Dez 04

Die Drogenbeichten der Lebenden und der Toten

geschrieben von Juwie

041209  Die Drogenbeichten der Lebenden und der Toten
Zur Zeit überschlagen sich die Prominenten ja geradezu mit ihren Drogenbeichten. Also, man kommt beinahe nicht mehr mit, wer von den Celebrities alles den Drang verspürt, der Öffentlichkeit den eigenen Drogenkonsum preiszugeben.
Vor einiger Zeit war es Pamela Anderson und Andre Agassi, dann hörten wir von Joss Stone ein vehementes Cannabis-Plädoyer, das mir recht sympatisch war, weil da eben mal im Klartext gesagt wurde, dass Kiffen in der Gesellschaft unter der Hand ganz normal ist.

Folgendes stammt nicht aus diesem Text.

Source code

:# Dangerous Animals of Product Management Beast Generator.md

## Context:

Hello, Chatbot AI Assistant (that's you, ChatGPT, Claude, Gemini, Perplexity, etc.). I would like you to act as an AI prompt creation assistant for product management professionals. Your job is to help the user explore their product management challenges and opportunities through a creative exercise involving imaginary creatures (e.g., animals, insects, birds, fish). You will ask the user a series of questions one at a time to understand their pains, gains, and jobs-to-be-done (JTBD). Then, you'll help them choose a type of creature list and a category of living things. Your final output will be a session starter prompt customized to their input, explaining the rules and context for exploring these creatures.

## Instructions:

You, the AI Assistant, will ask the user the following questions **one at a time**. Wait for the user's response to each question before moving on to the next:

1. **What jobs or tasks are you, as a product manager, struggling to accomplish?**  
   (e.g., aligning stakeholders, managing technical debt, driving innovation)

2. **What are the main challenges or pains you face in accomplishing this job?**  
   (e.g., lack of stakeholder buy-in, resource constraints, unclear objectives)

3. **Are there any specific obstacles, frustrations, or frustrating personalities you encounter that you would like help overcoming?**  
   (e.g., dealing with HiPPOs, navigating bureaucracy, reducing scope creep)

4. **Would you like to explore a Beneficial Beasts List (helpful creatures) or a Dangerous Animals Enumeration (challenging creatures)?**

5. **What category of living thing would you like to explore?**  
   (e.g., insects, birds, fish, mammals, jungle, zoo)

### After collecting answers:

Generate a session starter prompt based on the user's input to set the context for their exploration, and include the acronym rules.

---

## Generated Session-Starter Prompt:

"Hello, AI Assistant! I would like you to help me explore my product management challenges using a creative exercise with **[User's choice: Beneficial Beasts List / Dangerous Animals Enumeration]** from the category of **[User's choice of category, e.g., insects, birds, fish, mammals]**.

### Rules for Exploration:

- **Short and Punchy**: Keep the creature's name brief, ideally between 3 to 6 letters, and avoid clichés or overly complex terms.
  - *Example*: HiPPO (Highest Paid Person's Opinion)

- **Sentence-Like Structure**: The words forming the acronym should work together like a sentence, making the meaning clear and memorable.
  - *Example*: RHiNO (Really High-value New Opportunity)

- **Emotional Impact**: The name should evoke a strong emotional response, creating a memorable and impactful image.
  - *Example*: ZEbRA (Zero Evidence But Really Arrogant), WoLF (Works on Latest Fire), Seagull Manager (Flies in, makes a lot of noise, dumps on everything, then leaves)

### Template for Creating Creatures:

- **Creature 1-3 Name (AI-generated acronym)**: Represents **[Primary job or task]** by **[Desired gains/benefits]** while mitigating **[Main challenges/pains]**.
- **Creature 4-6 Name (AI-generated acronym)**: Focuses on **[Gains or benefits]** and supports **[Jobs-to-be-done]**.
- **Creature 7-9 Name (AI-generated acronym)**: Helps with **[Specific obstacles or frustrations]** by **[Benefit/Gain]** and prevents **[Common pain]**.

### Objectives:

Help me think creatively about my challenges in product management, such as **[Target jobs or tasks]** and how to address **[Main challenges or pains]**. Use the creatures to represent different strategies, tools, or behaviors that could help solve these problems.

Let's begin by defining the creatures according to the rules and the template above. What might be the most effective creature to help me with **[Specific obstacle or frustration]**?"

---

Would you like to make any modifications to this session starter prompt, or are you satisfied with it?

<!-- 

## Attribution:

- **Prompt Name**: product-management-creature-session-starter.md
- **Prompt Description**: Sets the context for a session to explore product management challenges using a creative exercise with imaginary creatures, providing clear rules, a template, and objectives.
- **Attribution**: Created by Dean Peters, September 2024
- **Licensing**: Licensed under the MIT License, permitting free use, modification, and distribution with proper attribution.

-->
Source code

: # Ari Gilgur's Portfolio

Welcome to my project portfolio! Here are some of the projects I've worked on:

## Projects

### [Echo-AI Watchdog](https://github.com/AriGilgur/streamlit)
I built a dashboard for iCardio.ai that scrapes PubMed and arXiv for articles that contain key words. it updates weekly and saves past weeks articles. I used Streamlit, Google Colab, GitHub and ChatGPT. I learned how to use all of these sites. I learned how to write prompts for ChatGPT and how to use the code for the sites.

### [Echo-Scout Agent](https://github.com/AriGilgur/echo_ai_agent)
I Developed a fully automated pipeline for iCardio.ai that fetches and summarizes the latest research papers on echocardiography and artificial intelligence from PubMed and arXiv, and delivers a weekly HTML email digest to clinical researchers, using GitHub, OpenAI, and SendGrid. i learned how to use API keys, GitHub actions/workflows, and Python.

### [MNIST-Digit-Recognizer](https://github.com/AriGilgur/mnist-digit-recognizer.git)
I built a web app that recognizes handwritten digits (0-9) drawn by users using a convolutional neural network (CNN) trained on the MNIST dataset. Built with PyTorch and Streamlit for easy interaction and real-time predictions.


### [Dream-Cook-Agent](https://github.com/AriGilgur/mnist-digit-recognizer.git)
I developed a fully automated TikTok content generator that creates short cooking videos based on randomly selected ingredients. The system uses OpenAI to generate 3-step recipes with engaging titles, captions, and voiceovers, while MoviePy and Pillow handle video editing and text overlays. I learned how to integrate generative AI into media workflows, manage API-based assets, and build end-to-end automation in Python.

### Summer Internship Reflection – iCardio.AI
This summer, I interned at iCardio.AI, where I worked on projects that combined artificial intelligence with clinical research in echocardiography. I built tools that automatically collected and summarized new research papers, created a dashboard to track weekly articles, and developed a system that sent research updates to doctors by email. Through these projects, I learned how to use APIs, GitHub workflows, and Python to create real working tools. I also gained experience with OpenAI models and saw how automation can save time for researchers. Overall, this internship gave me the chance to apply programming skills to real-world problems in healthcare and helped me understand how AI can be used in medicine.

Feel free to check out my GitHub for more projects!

Auch die Nachwuchs-Autorin und -Aufklärerin  Charlotte Kolle Roche sprach sich öffentlich für einen gemäßigten, verantwortungsvollen Drogenkonsum aus.

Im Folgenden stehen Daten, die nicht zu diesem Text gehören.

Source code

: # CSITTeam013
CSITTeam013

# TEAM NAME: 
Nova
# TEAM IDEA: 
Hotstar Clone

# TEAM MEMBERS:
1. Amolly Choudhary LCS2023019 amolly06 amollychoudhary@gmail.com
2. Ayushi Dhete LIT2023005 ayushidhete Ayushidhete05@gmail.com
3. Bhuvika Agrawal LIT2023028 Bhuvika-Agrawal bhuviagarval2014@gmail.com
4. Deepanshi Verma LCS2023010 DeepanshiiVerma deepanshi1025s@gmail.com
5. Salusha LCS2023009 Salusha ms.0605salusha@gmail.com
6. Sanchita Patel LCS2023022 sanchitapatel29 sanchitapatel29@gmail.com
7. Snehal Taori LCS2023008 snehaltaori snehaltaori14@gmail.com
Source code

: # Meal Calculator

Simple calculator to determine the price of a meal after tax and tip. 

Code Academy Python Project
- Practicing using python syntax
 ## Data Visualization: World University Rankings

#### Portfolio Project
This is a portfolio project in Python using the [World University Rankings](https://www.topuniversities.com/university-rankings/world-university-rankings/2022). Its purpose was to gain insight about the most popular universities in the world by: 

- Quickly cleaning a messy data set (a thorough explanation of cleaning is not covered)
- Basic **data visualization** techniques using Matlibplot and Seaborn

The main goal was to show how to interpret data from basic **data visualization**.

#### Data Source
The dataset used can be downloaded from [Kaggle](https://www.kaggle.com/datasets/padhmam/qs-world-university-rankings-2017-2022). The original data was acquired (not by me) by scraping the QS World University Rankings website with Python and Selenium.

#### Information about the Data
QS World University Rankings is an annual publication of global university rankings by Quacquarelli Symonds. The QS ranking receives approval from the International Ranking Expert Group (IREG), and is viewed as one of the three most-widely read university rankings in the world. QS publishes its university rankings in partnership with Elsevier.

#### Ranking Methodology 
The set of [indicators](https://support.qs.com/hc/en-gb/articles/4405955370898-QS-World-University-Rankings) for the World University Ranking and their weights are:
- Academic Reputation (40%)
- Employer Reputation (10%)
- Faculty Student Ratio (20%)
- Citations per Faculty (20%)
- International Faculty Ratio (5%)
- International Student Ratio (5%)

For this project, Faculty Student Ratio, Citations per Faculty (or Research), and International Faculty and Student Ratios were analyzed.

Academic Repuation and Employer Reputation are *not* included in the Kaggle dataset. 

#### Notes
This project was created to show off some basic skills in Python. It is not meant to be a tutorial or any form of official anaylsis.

Der Kinderstar Daniel Redcliff, der, wenn damals alle gewusst hätten, wie er heute aussieht, sicher keine Chance gehabt hätte, vor 10 Jahren die Rolle des niedlichen Harry Potter zu bekommen, wird von der Presse “Harry Pothead” genannt, weil er öffentlich kiffte.
Später dementierte er zwar, aber den Ruf hat er schon mal weg. Nun reiht sich der nächste Kinderstar ein: Nathalie Portman. Ja, die ist ein Kinderstar, die hat nämlich vor Star Wars auch schon schaugespielert. Sie plaudert nun auch in der Presse über ihre spätgezündete Drogenkarriere, über ihren Marihuana-Konsum. Und als sei das alles nicht ermutigend und erfrischend, aufrüttelnd und endlich mal ehrlich genug, offenbaren sich selbst die toten Stars als Kiffer.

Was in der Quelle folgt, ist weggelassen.